[Task instructions]:
Every line from the one containing "[Youtube video](youtube:dZ9cnIL6KKw)" to the one containing "### Prerequisites" in the records below, both included, must be set down exactly, and no other line.

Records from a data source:
________________________
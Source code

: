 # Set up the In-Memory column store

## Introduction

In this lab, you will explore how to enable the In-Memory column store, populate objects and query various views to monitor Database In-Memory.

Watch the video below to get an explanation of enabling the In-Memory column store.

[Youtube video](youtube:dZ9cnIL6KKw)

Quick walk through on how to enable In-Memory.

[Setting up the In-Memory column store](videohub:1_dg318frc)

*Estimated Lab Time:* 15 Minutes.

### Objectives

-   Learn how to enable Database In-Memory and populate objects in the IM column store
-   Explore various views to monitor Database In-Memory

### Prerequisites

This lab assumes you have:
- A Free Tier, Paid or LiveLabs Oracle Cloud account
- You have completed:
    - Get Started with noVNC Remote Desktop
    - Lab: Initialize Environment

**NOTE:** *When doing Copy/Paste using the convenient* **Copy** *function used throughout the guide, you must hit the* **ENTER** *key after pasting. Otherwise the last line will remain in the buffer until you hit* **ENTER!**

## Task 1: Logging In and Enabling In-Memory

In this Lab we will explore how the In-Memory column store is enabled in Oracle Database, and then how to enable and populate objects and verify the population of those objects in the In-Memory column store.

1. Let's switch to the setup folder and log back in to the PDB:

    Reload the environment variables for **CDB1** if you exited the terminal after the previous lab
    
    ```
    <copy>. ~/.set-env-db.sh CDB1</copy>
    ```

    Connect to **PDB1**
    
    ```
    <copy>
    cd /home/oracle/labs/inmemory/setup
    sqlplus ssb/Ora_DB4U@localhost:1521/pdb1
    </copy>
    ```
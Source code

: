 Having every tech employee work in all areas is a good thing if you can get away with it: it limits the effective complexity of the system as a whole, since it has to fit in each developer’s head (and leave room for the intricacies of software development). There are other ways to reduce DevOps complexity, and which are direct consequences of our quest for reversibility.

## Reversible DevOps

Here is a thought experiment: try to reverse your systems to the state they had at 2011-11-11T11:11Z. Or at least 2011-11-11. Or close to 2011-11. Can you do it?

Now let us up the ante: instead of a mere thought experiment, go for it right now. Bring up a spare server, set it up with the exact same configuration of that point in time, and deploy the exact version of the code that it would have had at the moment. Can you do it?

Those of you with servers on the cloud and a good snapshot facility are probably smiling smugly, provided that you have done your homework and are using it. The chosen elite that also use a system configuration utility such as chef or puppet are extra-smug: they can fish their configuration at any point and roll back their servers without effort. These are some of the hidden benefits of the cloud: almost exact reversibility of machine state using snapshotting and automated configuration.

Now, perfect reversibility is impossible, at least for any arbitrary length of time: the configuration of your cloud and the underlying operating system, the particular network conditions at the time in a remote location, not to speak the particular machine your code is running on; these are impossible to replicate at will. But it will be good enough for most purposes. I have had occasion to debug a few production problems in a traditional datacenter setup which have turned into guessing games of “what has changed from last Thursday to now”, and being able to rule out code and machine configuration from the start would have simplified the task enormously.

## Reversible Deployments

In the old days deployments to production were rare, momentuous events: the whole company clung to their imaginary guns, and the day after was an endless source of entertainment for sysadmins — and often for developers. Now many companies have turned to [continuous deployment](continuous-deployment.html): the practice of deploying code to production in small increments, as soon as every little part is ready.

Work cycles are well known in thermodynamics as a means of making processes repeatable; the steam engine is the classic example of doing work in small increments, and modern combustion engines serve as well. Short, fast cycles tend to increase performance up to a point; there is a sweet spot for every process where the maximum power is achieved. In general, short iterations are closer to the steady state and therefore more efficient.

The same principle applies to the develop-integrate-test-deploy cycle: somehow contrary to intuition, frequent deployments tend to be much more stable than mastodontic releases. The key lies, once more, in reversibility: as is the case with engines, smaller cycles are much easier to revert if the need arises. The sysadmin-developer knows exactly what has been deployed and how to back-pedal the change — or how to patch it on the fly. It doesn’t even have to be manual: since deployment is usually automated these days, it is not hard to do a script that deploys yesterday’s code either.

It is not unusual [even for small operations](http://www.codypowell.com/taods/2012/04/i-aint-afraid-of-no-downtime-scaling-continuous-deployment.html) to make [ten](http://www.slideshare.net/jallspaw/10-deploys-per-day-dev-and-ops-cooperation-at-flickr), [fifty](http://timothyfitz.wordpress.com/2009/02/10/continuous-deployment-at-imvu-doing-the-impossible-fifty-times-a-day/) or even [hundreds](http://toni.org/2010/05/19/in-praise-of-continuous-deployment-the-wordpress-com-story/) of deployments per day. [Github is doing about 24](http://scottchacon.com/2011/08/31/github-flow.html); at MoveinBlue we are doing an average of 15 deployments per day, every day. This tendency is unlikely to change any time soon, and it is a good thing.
________________________
[Answer]:
[Youtube video](youtube:dZ9cnIL6KKw)

Quick walk through on how to enable In-Memory.

[Setting up the In-Memory column store](videohub:1_dg318frc)

*Estimated Lab Time:* 15 Minutes.

### Objectives

-   Learn how to enable Database In-Memory and populate objects in the IM column store
-   Explore various views to monitor Database In-Memory

### Prerequisites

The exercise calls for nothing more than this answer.